> **What is being asked**:
In the records below, count every line that includes the word "development". Provide the total alone.

▬▬▬▬▬▬▬▬▬▬

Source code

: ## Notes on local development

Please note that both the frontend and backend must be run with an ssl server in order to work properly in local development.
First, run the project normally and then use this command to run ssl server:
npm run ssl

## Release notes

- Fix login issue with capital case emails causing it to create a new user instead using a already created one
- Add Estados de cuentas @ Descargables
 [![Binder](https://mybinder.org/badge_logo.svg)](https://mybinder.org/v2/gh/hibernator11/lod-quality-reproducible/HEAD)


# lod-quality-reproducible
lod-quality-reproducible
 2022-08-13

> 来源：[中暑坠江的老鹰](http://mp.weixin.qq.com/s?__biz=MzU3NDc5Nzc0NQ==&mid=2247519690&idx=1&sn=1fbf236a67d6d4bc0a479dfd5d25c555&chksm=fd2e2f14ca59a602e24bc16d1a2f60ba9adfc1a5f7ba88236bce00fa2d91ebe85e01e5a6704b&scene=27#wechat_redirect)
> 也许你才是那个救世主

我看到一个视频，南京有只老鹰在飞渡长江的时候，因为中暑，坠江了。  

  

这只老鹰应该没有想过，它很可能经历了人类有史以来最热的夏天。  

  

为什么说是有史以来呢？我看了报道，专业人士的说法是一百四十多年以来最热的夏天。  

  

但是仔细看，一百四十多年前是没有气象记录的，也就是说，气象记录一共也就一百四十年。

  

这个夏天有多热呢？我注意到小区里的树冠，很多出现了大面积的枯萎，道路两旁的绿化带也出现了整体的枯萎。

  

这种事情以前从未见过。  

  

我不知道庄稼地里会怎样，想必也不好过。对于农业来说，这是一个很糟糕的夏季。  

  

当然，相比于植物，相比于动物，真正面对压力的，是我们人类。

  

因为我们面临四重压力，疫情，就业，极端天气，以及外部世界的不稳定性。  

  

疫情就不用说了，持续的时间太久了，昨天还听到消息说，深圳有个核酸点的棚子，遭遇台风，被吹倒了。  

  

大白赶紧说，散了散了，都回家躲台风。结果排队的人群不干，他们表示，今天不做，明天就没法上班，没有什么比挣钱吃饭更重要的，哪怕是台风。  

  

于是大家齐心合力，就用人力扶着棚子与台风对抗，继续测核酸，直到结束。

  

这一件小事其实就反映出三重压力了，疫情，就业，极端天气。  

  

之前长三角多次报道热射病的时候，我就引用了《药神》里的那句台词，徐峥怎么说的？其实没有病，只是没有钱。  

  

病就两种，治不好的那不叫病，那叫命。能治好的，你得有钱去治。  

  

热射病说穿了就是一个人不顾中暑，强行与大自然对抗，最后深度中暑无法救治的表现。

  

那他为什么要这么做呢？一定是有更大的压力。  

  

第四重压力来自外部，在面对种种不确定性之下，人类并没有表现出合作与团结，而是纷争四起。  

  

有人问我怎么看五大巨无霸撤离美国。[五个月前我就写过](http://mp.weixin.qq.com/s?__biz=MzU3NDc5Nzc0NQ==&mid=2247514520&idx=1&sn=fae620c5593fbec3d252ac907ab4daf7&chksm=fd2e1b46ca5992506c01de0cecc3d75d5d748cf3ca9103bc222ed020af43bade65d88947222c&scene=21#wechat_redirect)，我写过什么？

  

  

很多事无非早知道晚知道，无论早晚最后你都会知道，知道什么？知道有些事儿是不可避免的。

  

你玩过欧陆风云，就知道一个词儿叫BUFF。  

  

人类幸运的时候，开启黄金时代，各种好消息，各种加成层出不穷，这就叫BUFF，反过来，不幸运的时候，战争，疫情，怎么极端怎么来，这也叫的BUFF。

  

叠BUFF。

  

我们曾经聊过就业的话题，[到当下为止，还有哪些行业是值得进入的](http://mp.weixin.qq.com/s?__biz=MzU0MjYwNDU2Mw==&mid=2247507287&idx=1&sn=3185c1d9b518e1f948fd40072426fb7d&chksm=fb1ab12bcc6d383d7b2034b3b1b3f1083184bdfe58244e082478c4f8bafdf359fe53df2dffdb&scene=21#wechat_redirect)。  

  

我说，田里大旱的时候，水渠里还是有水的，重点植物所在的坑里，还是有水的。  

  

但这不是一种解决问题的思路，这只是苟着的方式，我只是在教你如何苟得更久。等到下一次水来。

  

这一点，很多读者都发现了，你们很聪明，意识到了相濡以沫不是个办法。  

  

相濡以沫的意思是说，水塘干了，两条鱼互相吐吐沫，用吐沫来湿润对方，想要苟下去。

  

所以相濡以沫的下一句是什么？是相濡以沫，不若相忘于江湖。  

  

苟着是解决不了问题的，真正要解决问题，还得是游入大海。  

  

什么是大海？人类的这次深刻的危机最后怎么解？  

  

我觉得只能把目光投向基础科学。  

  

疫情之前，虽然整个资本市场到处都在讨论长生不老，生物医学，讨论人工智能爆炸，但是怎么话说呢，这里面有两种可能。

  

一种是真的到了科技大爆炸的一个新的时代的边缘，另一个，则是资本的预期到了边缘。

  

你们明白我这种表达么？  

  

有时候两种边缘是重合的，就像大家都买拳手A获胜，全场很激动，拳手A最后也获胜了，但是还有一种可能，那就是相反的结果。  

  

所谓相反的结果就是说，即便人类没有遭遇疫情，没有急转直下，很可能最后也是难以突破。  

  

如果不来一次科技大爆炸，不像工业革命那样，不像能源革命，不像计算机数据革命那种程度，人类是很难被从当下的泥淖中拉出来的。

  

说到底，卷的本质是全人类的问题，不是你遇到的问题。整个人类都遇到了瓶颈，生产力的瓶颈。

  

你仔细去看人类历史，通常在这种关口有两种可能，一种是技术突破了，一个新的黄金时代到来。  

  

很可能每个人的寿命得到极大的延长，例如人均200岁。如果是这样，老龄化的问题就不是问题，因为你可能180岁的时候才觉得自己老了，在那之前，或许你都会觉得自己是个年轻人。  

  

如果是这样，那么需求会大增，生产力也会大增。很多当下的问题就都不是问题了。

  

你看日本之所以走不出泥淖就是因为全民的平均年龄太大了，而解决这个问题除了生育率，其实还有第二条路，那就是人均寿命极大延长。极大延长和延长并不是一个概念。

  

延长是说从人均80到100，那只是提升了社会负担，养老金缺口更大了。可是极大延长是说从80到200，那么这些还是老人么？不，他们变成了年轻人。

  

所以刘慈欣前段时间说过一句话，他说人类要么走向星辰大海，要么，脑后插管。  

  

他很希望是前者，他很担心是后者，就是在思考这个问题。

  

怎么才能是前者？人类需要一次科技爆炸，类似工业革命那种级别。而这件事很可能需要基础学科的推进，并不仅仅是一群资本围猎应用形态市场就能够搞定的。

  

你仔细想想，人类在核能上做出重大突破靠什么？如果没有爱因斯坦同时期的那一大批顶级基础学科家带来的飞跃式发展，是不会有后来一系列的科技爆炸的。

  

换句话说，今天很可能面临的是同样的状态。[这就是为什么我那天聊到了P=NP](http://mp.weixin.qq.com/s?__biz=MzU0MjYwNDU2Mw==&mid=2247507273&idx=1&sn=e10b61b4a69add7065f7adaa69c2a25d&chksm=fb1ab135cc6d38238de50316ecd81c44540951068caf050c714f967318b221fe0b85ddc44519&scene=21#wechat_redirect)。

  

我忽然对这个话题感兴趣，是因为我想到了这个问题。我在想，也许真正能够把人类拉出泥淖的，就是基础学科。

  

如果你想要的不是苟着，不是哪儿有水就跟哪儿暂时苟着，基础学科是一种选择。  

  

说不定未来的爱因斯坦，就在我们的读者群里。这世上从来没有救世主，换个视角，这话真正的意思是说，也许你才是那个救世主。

▬▬▬▬▬▬▬▬▬▬

> **Output below**:
2